Tout comme le danger.
Le cœur d’Alaric se serra et il dut reprendre un grand souffle. Il fixa alors à nouveau Jacaerys et l’invita alors d'un lent et large mouvement de la main vers le restant de la cour :
- M’accompagneriez vous Messire Velaryon ?
Puis ce faisait, le Grand Mestre se mit en marche, de manière très lente, bras dans le dos et mains enlacées, le regarde perdu vers le sol avançant lentement sous son regard, ses pensées chamboulées et son cœur commençant à perdre tout contrôle.

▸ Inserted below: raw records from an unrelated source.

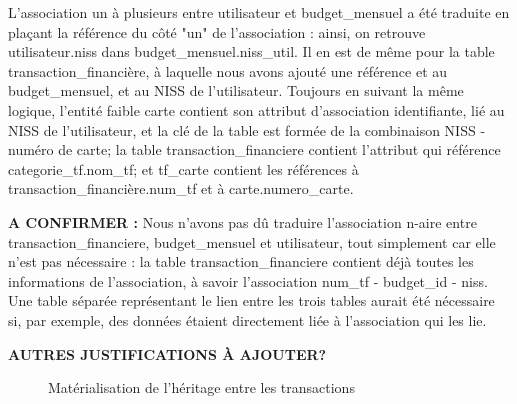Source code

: \documentclass[a4paper,12pt]{article}
\begin{document}
L'association un à plusieurs entre utilisateur et budget\_mensuel a été traduite en plaçant la référence du côté "un" de l'association : ainsi, on retrouve utilisateur.niss dans budget\_mensuel.niss\_util.
Il en est de même pour la table transaction\_financière, à laquelle nous avons ajouté une référence et au budget\_mensuel, et au NISS de l'utilisateur.
Toujours en suivant la même logique, l'entité faible carte contient son attribut d'association identifiante, lié au NISS de l'utilisateur, et la clé de la table est formée de la combinaison NISS - numéro de carte; la table transaction\_financiere contient l'attribut qui référence categorie\_tf.nom\_tf; et tf\_carte contient les références à transaction\_financière.num\_tf et à carte.numero\_carte. 

\textbf{A CONFIRMER : } Nous n'avons pas dû traduire l'association n-aire entre transaction\_financiere, budget\_mensuel et utilisateur, tout simplement car elle n'est pas nécessaire : la table transaction\_financiere contient déjà toutes les informations de l'association, à savoir l'association num\_tf - budget\_id - niss. Une table séparée représentant le lien entre les trois tables aurait été nécessaire si, par exemple, des données étaient directement liée à l'association qui les lie.

\textbf{AUTRES JUSTIFICATIONS À AJOUTER?}

\begin{figure}[!ht]
\noindent
{}
\caption{\footnotesize{Matérialisation de l'héritage entre les transactions}}
\label{materialisation}
\end{figure}
\end{document}

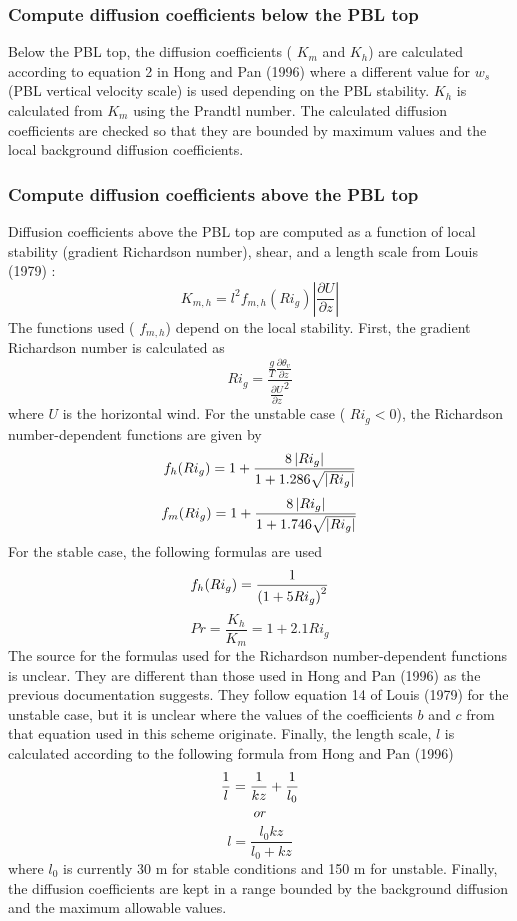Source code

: \subsubsection*{Compute diffusion coefficients below the P\+BL top}

Below the P\+BL top, the diffusion coefficients ( $K_m$ and $K_h$) are calculated according to equation 2 in Hong and Pan (1996) \cite{hong_and_pan_1996} where a different value for $w_s$ (P\+BL vertical velocity scale) is used depending on the P\+BL stability. $K_h$ is calculated from $K_m$ using the Prandtl number. The calculated diffusion coefficients are checked so that they are bounded by maximum values and the local background diffusion coefficients.

\subsubsection*{Compute diffusion coefficients above the P\+BL top}

Diffusion coefficients above the P\+BL top are computed as a function of local stability (gradient Richardson number), shear, and a length scale from Louis (1979) \cite{louis_1979} \+: \[ K_{m,h}=l^2f_{m,h}(Ri_g)\left|\frac{\partial U}{\partial z}\right| \] The functions used ( $f_{m,h}$) depend on the local stability. First, the gradient Richardson number is calculated as \[ Ri_g=\frac{\frac{g}{T}\frac{\partial \theta_v}{\partial z}}{\frac{\partial U}{\partial z}^2} \] where $U$ is the horizontal wind. For the unstable case ( $Ri_g < 0$), the Richardson number-\/dependent functions are given by \[ f_h(Ri_g) = 1 + \frac{8\left|Ri_g\right|}{1 + 1.286\sqrt{\left|Ri_g\right|}}\\ \] \[ f_m(Ri_g) = 1 + \frac{8\left|Ri_g\right|}{1 + 1.746\sqrt{\left|Ri_g\right|}}\\ \] For the stable case, the following formulas are used \[ f_h(Ri_g) = \frac{1}{\left(1 + 5Ri_g\right)^2}\\ \] \[ Pr = \frac{K_h}{K_m} = 1 + 2.1Ri_g \] The source for the formulas used for the Richardson number-\/dependent functions is unclear. They are different than those used in Hong and Pan (1996) \cite{hong_and_pan_1996} as the previous documentation suggests. They follow equation 14 of Louis (1979) \cite{louis_1979} for the unstable case, but it is unclear where the values of the coefficients $b$ and $c$ from that equation used in this scheme originate. Finally, the length scale, $l$ is calculated according to the following formula from Hong and Pan (1996) \cite{hong_and_pan_1996} \[ \frac{1}{l} = \frac{1}{kz} + \frac{1}{l_0}\\ \] \[ or\\ \] \[ l=\frac{l_0kz}{l_0+kz} \] where $l_0$ is currently 30 m for stable conditions and 150 m for unstable. Finally, the diffusion coefficients are kept in a range bounded by the background diffusion and the maximum allowable values.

Mais il n’en montrait pas grand chose sur son visage, si ce n’est une grande inquiétude et sévérité dans le regard et dans ses traits tirés par la vieillesse. Sa voix trahissait cependant une bonne part de son ressenti :
- J’ai environ soixante années le savez-vous amiral de Lamarck, et c’est la première fois que j’entends de telles choses. De telles choses qui me…
Ses mots se perdirent quelques instants, avant de finalement trouver la force de sortir, emplis d’inquiétude et de peur, en accompagnement du regard du Grand Mestre :
-...Qui me terrifie.
Après quelques instants de silence, le Grand Mestre s’arrêta et se tourna vers Jacaerys, le fixant dans ses yeux violacés, les admirant au passage, mais ses rides marquant la peur sur son visage, marquant encore plus son grand âge :
- La Garde de Nuit est juste et honorable. Je pense leurs mots, comme les vôtres, honorable amiral. Si...Si…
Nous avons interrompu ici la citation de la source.